(Aim of the task): Copy the data below exactly, but not the pictures it contains.

(Information provided):
◆ ◆ ◆

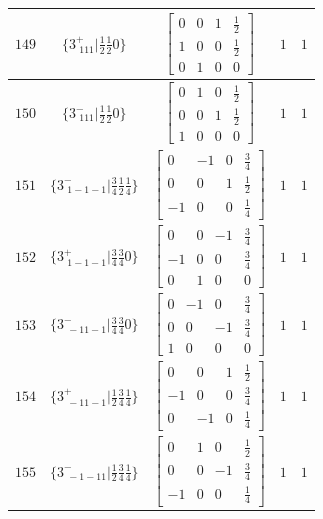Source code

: \documentclass[fleqn,8pt]{jsarticle}
\begin{document}
\begin{longtable}{ccccc}
$ 149 $ & $ \{3^{+}_{\,\,111}|\frac{1}{2} \frac{1}{2} 0\} $ & $ \begin{bmatrix} 0 & 0 & 1 & \frac{1}{2} \\ 1 & 0 & 0 & \frac{1}{2} \\ 0 & 1 & 0 & 0 \end{bmatrix} $ & $ 1 $ & $ 1 $ \\ \hline
$ 150 $ & $ \{3^{-}_{\,\,111}|\frac{1}{2} \frac{1}{2} 0\} $ & $ \begin{bmatrix} 0 & 1 & 0 & \frac{1}{2} \\ 0 & 0 & 1 & \frac{1}{2} \\ 1 & 0 & 0 & 0 \end{bmatrix} $ & $ 1 $ & $ 1 $ \\ \hline
$ 151 $ & $ \{3^{-}_{\,\,1-1-1}|\frac{3}{4} \frac{1}{2} \frac{1}{4}\} $ & $ \begin{bmatrix} 0 & -1 & 0 & \frac{3}{4} \\ 0 & 0 & 1 & \frac{1}{2} \\ -1 & 0 & 0 & \frac{1}{4} \end{bmatrix} $ & $ 1 $ & $ 1 $ \\ \hline
$ 152 $ & $ \{3^{+}_{\,\,1-1-1}|\frac{3}{4} \frac{3}{4} 0\} $ & $ \begin{bmatrix} 0 & 0 & -1 & \frac{3}{4} \\ -1 & 0 & 0 & \frac{3}{4} \\ 0 & 1 & 0 & 0 \end{bmatrix} $ & $ 1 $ & $ 1 $ \\ \hline
$ 153 $ & $ \{3^{-}_{\,\,-11-1}|\frac{3}{4} \frac{3}{4} 0\} $ & $ \begin{bmatrix} 0 & -1 & 0 & \frac{3}{4} \\ 0 & 0 & -1 & \frac{3}{4} \\ 1 & 0 & 0 & 0 \end{bmatrix} $ & $ 1 $ & $ 1 $ \\ \hline
$ 154 $ & $ \{3^{+}_{\,\,-11-1}|\frac{1}{2} \frac{3}{4} \frac{1}{4}\} $ & $ \begin{bmatrix} 0 & 0 & 1 & \frac{1}{2} \\ -1 & 0 & 0 & \frac{3}{4} \\ 0 & -1 & 0 & \frac{1}{4} \end{bmatrix} $ & $ 1 $ & $ 1 $ \\ \hline
$ 155 $ & $ \{3^{-}_{\,\,-1-11}|\frac{1}{2} \frac{3}{4} \frac{1}{4}\} $ & $ \begin{bmatrix} 0 & 1 & 0 & \frac{1}{2} \\ 0 & 0 & -1 & \frac{3}{4} \\ -1 & 0 & 0 & \frac{1}{4} \end{bmatrix} $ & $ 1 $ & $ 1 $ \\ \hline

\end{longtable}
\end{document}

◆ ◆ ◆

(Result for this task):
Source code

: \documentclass[fleqn,8pt]{jsarticle}
\begin{document}
\begin{longtable}{ccccc}
$ 149 $ & $ \{3^{+}_{\,\,111}|\frac{1}{2} \frac{1}{2} 0\} $ & $ \begin{bmatrix} 0 & 0 & 1 & \frac{1}{2} \\ 1 & 0 & 0 & \frac{1}{2} \\ 0 & 1 & 0 & 0 \end{bmatrix} $ & $ 1 $ & $ 1 $ \\ \hline
$ 150 $ & $ \{3^{-}_{\,\,111}|\frac{1}{2} \frac{1}{2} 0\} $ & $ \begin{bmatrix} 0 & 1 & 0 & \frac{1}{2} \\ 0 & 0 & 1 & \frac{1}{2} \\ 1 & 0 & 0 & 0 \end{bmatrix} $ & $ 1 $ & $ 1 $ \\ \hline
$ 151 $ & $ \{3^{-}_{\,\,1-1-1}|\frac{3}{4} \frac{1}{2} \frac{1}{4}\} $ & $ \begin{bmatrix} 0 & -1 & 0 & \frac{3}{4} \\ 0 & 0 & 1 & \frac{1}{2} \\ -1 & 0 & 0 & \frac{1}{4} \end{bmatrix} $ & $ 1 $ & $ 1 $ \\ \hline
$ 152 $ & $ \{3^{+}_{\,\,1-1-1}|\frac{3}{4} \frac{3}{4} 0\} $ & $ \begin{bmatrix} 0 & 0 & -1 & \frac{3}{4} \\ -1 & 0 & 0 & \frac{3}{4} \\ 0 & 1 & 0 & 0 \end{bmatrix} $ & $ 1 $ & $ 1 $ \\ \hline
$ 153 $ & $ \{3^{-}_{\,\,-11-1}|\frac{3}{4} \frac{3}{4} 0\} $ & $ \begin{bmatrix} 0 & -1 & 0 & \frac{3}{4} \\ 0 & 0 & -1 & \frac{3}{4} \\ 1 & 0 & 0 & 0 \end{bmatrix} $ & $ 1 $ & $ 1 $ \\ \hline
$ 154 $ & $ \{3^{+}_{\,\,-11-1}|\frac{1}{2} \frac{3}{4} \frac{1}{4}\} $ & $ \begin{bmatrix} 0 & 0 & 1 & \frac{1}{2} \\ -1 & 0 & 0 & \frac{3}{4} \\ 0 & -1 & 0 & \frac{1}{4} \end{bmatrix} $ & $ 1 $ & $ 1 $ \\ \hline
$ 155 $ & $ \{3^{-}_{\,\,-1-11}|\frac{1}{2} \frac{3}{4} \frac{1}{4}\} $ & $ \begin{bmatrix} 0 & 1 & 0 & \frac{1}{2} \\ 0 & 0 & -1 & \frac{3}{4} \\ -1 & 0 & 0 & \frac{1}{4} \end{bmatrix} $ & $ 1 $ & $ 1 $ \\ \hline

\end{longtable}
\end{document}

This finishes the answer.